Secara teori, Reza menilai sisi psikologi Prabowo dengan pendekatan Alfred Adler tentang perilaku manusia. Ia menyampaikan, Adler memandang hidup sebagai perjuangan kompensatoris sehingga seseorang akan berupaya mengatasi rasa rendah diri (inferioritas ekstrem) akibat gagal menyaingi kekuatan dan kemampuan orang lain dengan superioritas ekstrem.
Namun, sambungnya, executive functioning yang melemah sepertinya membuat frustrasi, letih, bahkan putus asa. Sebab, proses mengolah dan memproduksi informasi dirasakan terlalu berat atau otak bagian depan (lobus frontal) kecapaian.
"Stimulasi alhasil mengalir deras ke limbik. Ini bagian otak yang menjadi sentra emosi [dan] informasi. Akibatnya, memantik kerja otak yang manifestasinya berupa respons emosional," jelasnya.
Reza juga menyesalkan pernyataan tersebut dilontarkan Prabowo di Riau, tanah Melayu yang sarat ketegasan melalui pantun. Menurutnya, Ketua Umum Partai Gerindra itu mestinya mengedepankan santun dalam lisan. "Apalagi, pemimpin, lebih-lebih ketika bicara di hadapan orang banyak."
Reza, yang memiliki berdarah Riau, mengaku, tidak menilai ada tanda-tanda kecerdasan dari figur Prabowo dalam ucapan tersebut.
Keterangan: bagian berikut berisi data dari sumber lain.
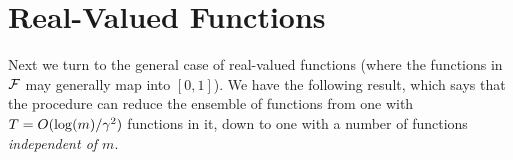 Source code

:     


\section{Real-Valued Functions}


\label{subsubsec:real-valued-compression}

%

Next we turn to the general case of real-valued functions (where the functions in $\mathcal{F}$ may generally map into $[0,1]$).
We have the following result, which says that the  procedure can reduce the ensemble of functions 
from one with $T=O(\log(m)/\gamma^2)$ functions in it, down to one with a number of functions \emph{independent of $m$}.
Prabowo justru dinilai lupa dengan pepatah "di mana bumi dipijak, di situ langit dijunjung". Ia pun menyarankan Prabowo agar belajar pantun dari masyarakat agar bisa menyampaikan emosinya secara cerdas.
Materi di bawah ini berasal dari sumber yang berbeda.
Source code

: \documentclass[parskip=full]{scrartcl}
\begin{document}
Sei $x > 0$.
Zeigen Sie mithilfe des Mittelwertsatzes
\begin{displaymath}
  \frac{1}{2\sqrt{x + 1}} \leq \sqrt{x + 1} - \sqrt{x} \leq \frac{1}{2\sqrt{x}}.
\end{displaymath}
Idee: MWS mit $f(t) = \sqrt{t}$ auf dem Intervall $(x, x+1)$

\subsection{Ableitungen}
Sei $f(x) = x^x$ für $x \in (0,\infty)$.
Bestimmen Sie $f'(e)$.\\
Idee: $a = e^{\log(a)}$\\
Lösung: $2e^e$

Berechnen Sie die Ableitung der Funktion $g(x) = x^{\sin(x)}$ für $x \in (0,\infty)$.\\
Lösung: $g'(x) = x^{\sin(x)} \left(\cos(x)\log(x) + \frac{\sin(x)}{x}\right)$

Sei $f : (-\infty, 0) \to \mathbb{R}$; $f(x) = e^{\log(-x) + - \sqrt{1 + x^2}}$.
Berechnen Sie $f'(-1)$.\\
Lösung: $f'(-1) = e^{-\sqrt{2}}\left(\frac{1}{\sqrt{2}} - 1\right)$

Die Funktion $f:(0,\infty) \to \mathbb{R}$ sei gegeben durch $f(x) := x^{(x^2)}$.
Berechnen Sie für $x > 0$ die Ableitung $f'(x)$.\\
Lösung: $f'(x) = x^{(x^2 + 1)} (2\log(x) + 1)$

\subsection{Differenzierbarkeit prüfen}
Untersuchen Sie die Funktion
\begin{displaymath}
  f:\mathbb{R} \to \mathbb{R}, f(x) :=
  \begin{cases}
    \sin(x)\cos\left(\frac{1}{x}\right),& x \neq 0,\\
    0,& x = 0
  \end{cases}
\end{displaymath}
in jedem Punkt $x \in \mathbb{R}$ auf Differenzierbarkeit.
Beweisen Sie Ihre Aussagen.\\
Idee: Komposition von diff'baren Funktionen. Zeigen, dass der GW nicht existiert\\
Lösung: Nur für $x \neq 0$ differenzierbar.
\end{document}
"Sampaikan kebenciannya itu lewat pantun. Pesan sampai, tampak cerdas, kagum kita," ujarnya. "Budak Melayu asyik berpantun. Tampaklah gagah memakai tanjak. Kalaulah raja tak lagi santun, alamat rusak budi dan akhlak." Reza lantas mendorong Kominfo memblokir penyebaran tayangan tersebut karena dinilai berbahaya dan nir-kesantunan.